» **What to produce**: Write out the data word for word, taking care that no picture is carried over.

[Source texts of formatted documents]
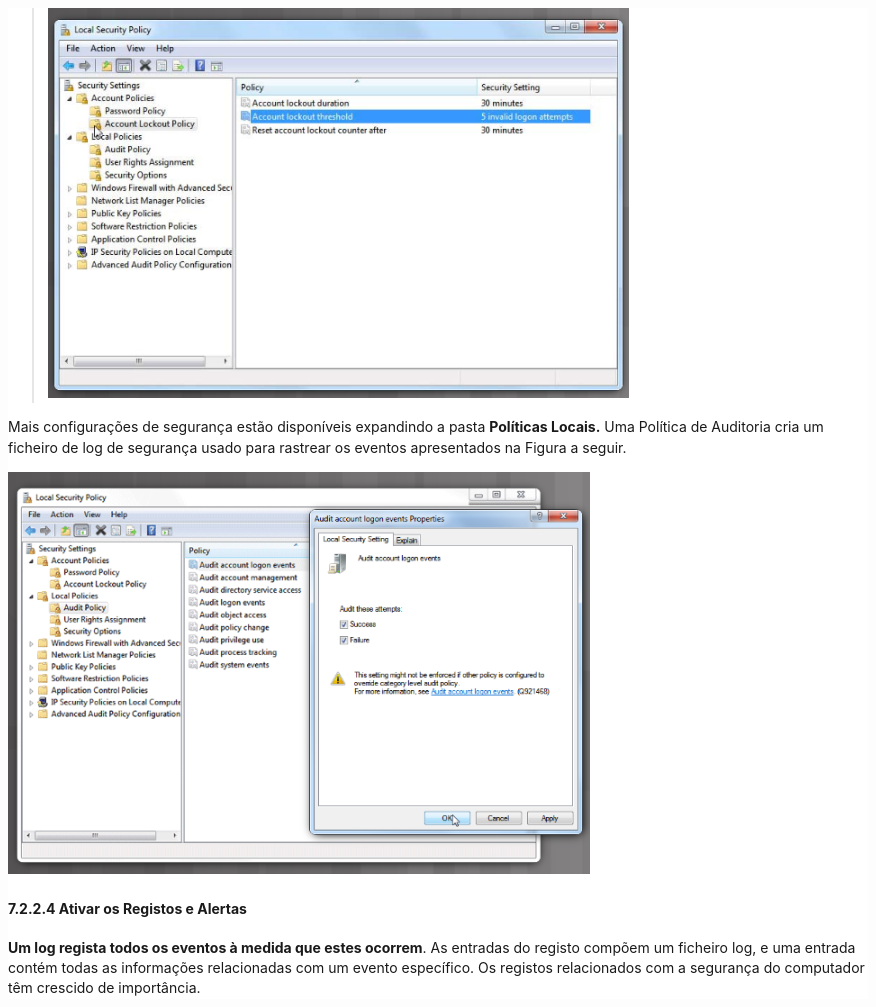 > ![](./src/img/20230907215757.png)

Mais configurações de segurança estão disponíveis expandindo a pasta **Políticas Locais.** Uma Política de Auditoria cria um ficheiro de log de segurança usado para rastrear os eventos apresentados na Figura a seguir.

![](./src/img/20230907215846.png)

#### 7.2.2.4 Ativar os Registos e Alertas

**Um log regista todos os eventos à medida que estes ocorrem**. As entradas do registo compõem um ficheiro log, e uma entrada contém todas as informações relacionadas com um evento específico. Os registos relacionados com a segurança do computador têm crescido de importância.
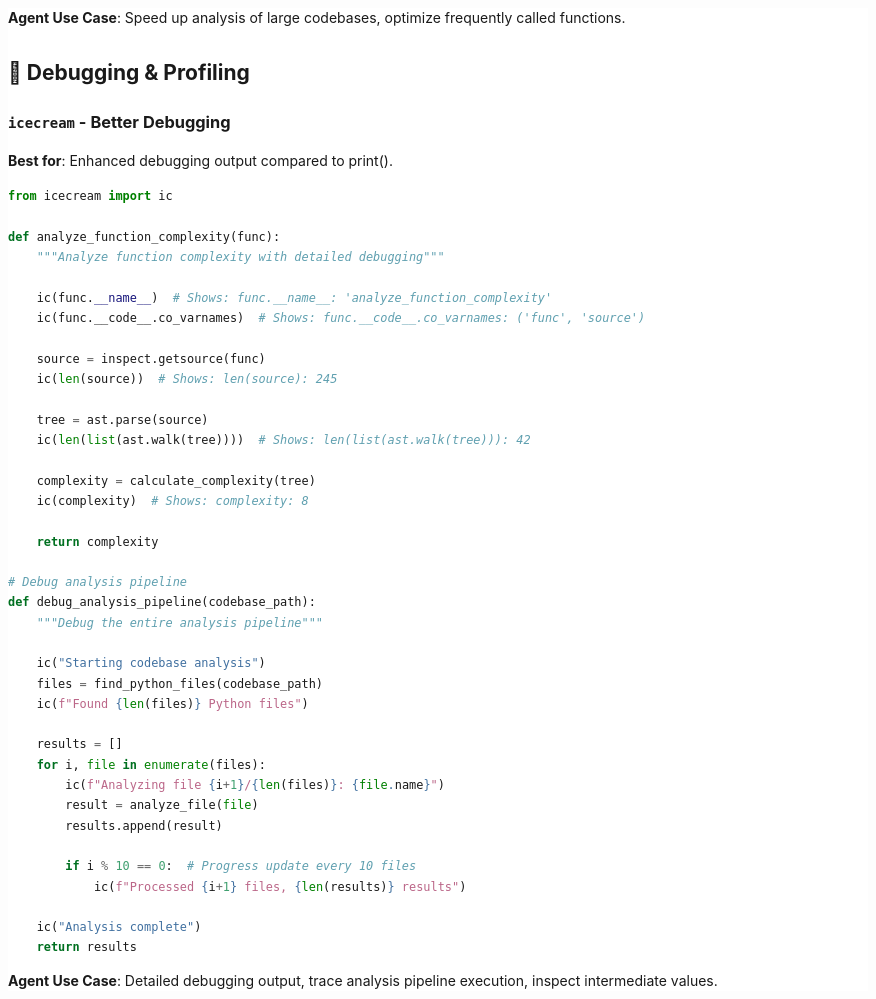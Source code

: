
 ```python
```

**Agent Use Case**: Speed up analysis of large codebases, optimize frequently called functions.

## 🐛 Debugging & Profiling

### `icecream` - Better Debugging

**Best for**: Enhanced debugging output compared to print().

```python
from icecream import ic

def analyze_function_complexity(func):
    """Analyze function complexity with detailed debugging"""

    ic(func.__name__)  # Shows: func.__name__: 'analyze_function_complexity'
    ic(func.__code__.co_varnames)  # Shows: func.__code__.co_varnames: ('func', 'source')

    source = inspect.getsource(func)
    ic(len(source))  # Shows: len(source): 245

    tree = ast.parse(source)
    ic(len(list(ast.walk(tree))))  # Shows: len(list(ast.walk(tree))): 42

    complexity = calculate_complexity(tree)
    ic(complexity)  # Shows: complexity: 8

    return complexity

# Debug analysis pipeline
def debug_analysis_pipeline(codebase_path):
    """Debug the entire analysis pipeline"""

    ic("Starting codebase analysis")
    files = find_python_files(codebase_path)
    ic(f"Found {len(files)} Python files")

    results = []
    for i, file in enumerate(files):
        ic(f"Analyzing file {i+1}/{len(files)}: {file.name}")
        result = analyze_file(file)
        results.append(result)

        if i % 10 == 0:  # Progress update every 10 files
            ic(f"Processed {i+1} files, {len(results)} results")

    ic("Analysis complete")
    return results
```

**Agent Use Case**: Detailed debugging output, trace analysis pipeline execution, inspect intermediate values.

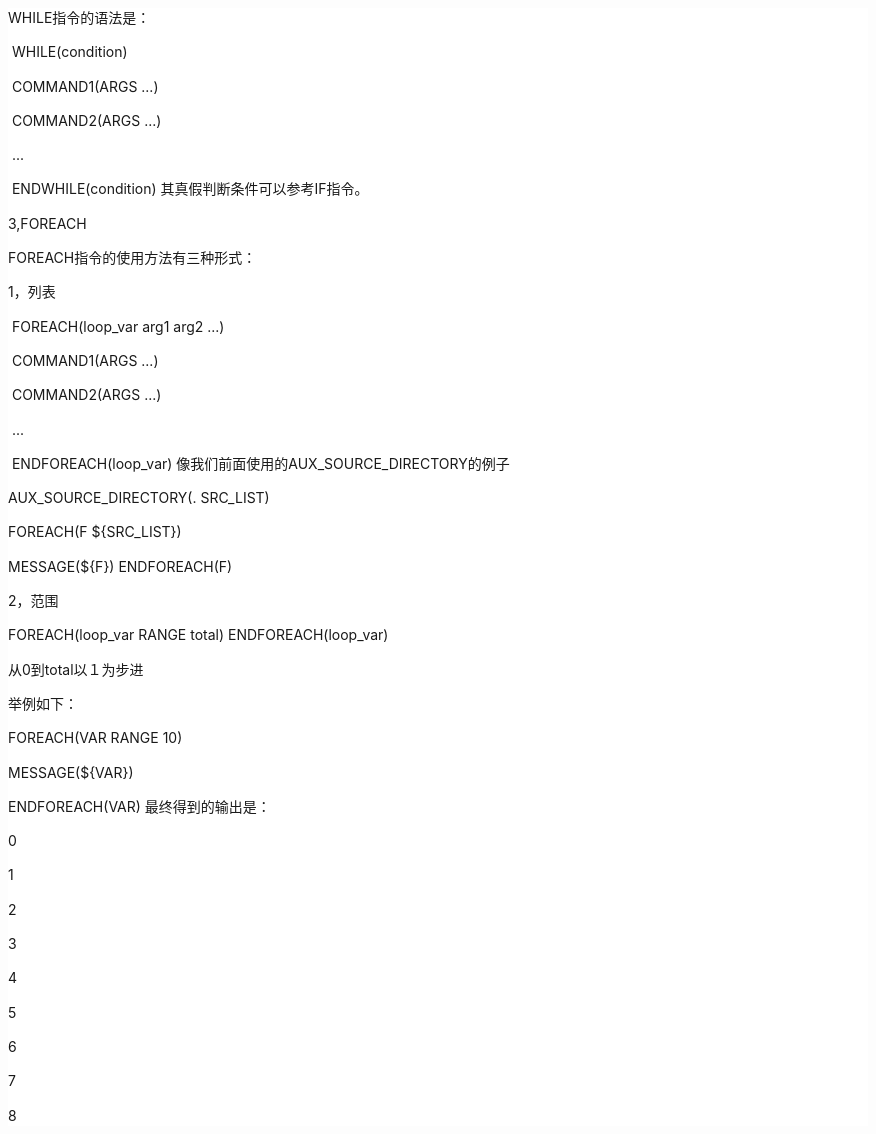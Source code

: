 WHILE指令的语法是：

​    WHILE(condition)

​     COMMAND1(ARGS ...)

​     COMMAND2(ARGS ...)

​     ...

​    ENDWHILE(condition) 其真假判断条件可以参考IF指令。

3,FOREACH

FOREACH指令的使用方法有三种形式：

1，列表

​    FOREACH(loop_var arg1 arg2 ...)

​     COMMAND1(ARGS ...)

​     COMMAND2(ARGS ...)

​     ...

​    ENDFOREACH(loop_var) 像我们前面使用的AUX_SOURCE_DIRECTORY的例子

AUX_SOURCE_DIRECTORY(. SRC_LIST)

FOREACH(F ${SRC_LIST})

MESSAGE(${F}) ENDFOREACH(F)

2，范围

FOREACH(loop_var RANGE total) ENDFOREACH(loop_var)

从0到total以１为步进

举例如下：

FOREACH(VAR RANGE 10)

MESSAGE(${VAR})

ENDFOREACH(VAR) 最终得到的输出是：

0

1

2

3

4

5

6

7

8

» **Reply to the task**:
 > ![](./src/img/20230907215757.png)

Mais configurações de segurança estão disponíveis expandindo a pasta **Políticas Locais.** Uma Política de Auditoria cria um ficheiro de log de segurança usado para rastrear os eventos apresentados na Figura a seguir.

![](./src/img/20230907215846.png)

#### 7.2.2.4 Ativar os Registos e Alertas

**Um log regista todos os eventos à medida que estes ocorrem**. As entradas do registo compõem um ficheiro log, e uma entrada contém todas as informações relacionadas com um evento específico. Os registos relacionados com a segurança do computador têm crescido de importância.
Source code

:
 ```python
```

**Agent Use Case**: Speed up analysis of large codebases, optimize frequently called functions.

## 🐛 Debugging & Profiling

### `icecream` - Better Debugging

**Best for**: Enhanced debugging output compared to print().

```python
from icecream import ic

def analyze_function_complexity(func):
    """Analyze function complexity with detailed debugging"""

    ic(func.__name__)  # Shows: func.__name__: 'analyze_function_complexity'
    ic(func.__code__.co_varnames)  # Shows: func.__code__.co_varnames: ('func', 'source')

    source = inspect.getsource(func)
    ic(len(source))  # Shows: len(source): 245

    tree = ast.parse(source)
    ic(len(list(ast.walk(tree))))  # Shows: len(list(ast.walk(tree))): 42

    complexity = calculate_complexity(tree)
    ic(complexity)  # Shows: complexity: 8

    return complexity

# Debug analysis pipeline
def debug_analysis_pipeline(codebase_path):
    """Debug the entire analysis pipeline"""

    ic("Starting codebase analysis")
    files = find_python_files(codebase_path)
    ic(f"Found {len(files)} Python files")

    results = []
    for i, file in enumerate(files):
        ic(f"Analyzing file {i+1}/{len(files)}: {file.name}")
        result = analyze_file(file)
        results.append(result)

        if i % 10 == 0:  # Progress update every 10 files
            ic(f"Processed {i+1} files, {len(results)} results")

    ic("Analysis complete")
    return results
```

**Agent Use Case**: Detailed debugging output, trace analysis pipeline execution, inspect intermediate values.

Source code

: WHILE指令的语法是：

​    WHILE(condition)

​     COMMAND1(ARGS ...)

​     COMMAND2(ARGS ...)

​     ...

​    ENDWHILE(condition) 其真假判断条件可以参考IF指令。

3,FOREACH

FOREACH指令的使用方法有三种形式：

1，列表

​    FOREACH(loop_var arg1 arg2 ...)

​     COMMAND1(ARGS ...)

​     COMMAND2(ARGS ...)

​     ...

​    ENDFOREACH(loop_var) 像我们前面使用的AUX_SOURCE_DIRECTORY的例子

AUX_SOURCE_DIRECTORY(. SRC_LIST)

FOREACH(F ${SRC_LIST})

MESSAGE(${F}) ENDFOREACH(F)

2，范围

FOREACH(loop_var RANGE total) ENDFOREACH(loop_var)

从0到total以１为步进

举例如下：

FOREACH(VAR RANGE 10)

MESSAGE(${VAR})

ENDFOREACH(VAR) 最终得到的输出是：

0

1

2

3

4

5

6

7

8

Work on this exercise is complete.